Mechanism of Infection Thread Elongation in Root Hairs of Medicago truncatula and Dynamic Interplay with Associated Rhizobial Colonization^1,[W],[OA]

Laboratoire des Interactions Plantes Micro-Organismes, UMR CNRS-INRA 2594/441, F–31320 Castanet-Tolosan, France (J.F., A.C.J.T., B.J.S., M.C., D.G.B.); and Institut Fédératif de Recherche 40, Pôle de Biotechnologie Végétale, F–31326 Castanet-Tolosan, France (A.J.)

In temperate legumes, endosymbiotic nitrogen-fixing rhizobia gain access to inner root tissues via a specialized transcellular apoplastic compartment known as the infection thread (IT). To study IT development in living root hairs, a protocol has been established for Medicago truncatula that allows confocal microscopic observations of the intracellular dynamics associated with IT growth. Fluorescent labeling of both the IT envelope (AtPIP2;1-green fluorescent protein) and the host endoplasmic reticulum (green fluorescent protein-HDEL) has revealed that IT growth is a fundamentally discontinuous process and that the variable rate of root hair invagination is reflected in changes in the host cell cytoarchitecture.
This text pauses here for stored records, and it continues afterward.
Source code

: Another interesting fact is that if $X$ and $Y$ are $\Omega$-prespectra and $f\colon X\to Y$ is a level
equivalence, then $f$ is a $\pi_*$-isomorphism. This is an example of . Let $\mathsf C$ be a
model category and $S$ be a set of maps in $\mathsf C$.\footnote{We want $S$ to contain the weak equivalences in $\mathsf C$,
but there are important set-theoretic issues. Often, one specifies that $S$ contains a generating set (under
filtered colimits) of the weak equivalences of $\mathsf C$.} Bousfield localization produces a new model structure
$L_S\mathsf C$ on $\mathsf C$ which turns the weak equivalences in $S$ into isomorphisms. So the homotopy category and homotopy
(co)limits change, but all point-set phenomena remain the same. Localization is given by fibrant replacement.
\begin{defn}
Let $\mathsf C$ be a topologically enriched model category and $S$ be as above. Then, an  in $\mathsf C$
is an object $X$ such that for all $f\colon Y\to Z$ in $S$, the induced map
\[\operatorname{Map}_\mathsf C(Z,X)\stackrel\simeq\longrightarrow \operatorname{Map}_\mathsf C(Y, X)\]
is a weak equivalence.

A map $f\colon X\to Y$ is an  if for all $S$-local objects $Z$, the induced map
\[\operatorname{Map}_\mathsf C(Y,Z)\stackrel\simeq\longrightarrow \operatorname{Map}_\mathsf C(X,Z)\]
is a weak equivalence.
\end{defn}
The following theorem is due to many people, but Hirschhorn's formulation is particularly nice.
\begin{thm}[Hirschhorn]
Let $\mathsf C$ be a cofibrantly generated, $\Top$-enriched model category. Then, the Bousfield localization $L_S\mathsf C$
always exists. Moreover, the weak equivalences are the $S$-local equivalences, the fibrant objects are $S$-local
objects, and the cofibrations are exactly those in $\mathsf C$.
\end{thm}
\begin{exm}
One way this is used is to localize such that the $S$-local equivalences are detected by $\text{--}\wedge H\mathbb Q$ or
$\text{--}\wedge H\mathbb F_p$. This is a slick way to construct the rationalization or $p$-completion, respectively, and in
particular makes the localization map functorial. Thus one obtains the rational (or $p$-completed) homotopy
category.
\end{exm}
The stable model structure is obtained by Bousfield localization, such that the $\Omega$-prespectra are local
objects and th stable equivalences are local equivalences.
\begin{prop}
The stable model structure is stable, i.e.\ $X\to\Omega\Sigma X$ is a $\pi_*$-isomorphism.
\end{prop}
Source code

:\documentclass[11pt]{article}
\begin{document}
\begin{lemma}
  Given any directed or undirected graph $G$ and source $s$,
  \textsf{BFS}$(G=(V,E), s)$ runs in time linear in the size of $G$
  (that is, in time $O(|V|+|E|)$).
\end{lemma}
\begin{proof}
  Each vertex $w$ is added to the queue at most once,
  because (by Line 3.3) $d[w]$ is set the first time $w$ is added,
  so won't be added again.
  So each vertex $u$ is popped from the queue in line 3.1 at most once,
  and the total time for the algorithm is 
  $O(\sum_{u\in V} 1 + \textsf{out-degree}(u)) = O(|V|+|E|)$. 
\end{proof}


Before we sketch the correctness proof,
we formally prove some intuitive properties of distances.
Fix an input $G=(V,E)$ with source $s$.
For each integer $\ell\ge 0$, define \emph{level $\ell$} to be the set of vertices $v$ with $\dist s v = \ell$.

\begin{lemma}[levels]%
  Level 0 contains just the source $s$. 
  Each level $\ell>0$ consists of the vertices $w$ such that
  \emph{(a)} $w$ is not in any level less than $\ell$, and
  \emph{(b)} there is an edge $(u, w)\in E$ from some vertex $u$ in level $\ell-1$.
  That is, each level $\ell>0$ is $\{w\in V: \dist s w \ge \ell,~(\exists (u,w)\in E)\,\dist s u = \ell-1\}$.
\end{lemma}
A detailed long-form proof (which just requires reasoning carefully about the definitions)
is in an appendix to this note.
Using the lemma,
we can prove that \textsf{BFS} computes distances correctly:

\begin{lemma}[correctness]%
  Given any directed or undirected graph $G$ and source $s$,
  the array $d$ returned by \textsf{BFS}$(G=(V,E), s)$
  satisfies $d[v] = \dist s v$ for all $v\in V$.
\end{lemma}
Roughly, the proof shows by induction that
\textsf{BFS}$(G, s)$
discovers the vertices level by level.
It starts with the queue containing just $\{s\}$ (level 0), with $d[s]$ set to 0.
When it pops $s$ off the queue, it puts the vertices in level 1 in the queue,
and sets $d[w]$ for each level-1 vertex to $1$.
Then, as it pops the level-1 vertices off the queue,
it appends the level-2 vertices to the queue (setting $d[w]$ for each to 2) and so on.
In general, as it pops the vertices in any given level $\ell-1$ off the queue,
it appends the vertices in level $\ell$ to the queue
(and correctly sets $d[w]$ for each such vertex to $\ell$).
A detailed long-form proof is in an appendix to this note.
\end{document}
The concomitant use of fluorescently labeled Sinorhizobium meliloti has further revealed that a bacteria-free zone is frequently present at the growing tip of the IT, thus indicating that bacterial contact is not essential for thread progression. Finally, these in vivo studies have shown that gaps within the bacterial file are a common feature during the early stages of IT development, and that segments of the file are able to slide collectively down the thread. Taken together, these observations lead us to propose that (1) IT growth involves a host-driven cellular mechanism analogous to that described for intracellular infection by arbuscular mycorrhizal fungi; (2) the non-regular growth of the thread is a consequence of the rate-limiting colonization by the infecting rhizobia; and (3) bacterial colonization involves a combination of bacterial cell division and sliding movement within the extracellular matrix of the apoplastic compartment.

The author responsible for the distribution of materials integral to the findings presented in this article in accordance with the policy described in the Instructions for Authors (www.plantphysiol.or) is: Joëlle Fournier (joelle.fournier{at}toulouse.inra.fr).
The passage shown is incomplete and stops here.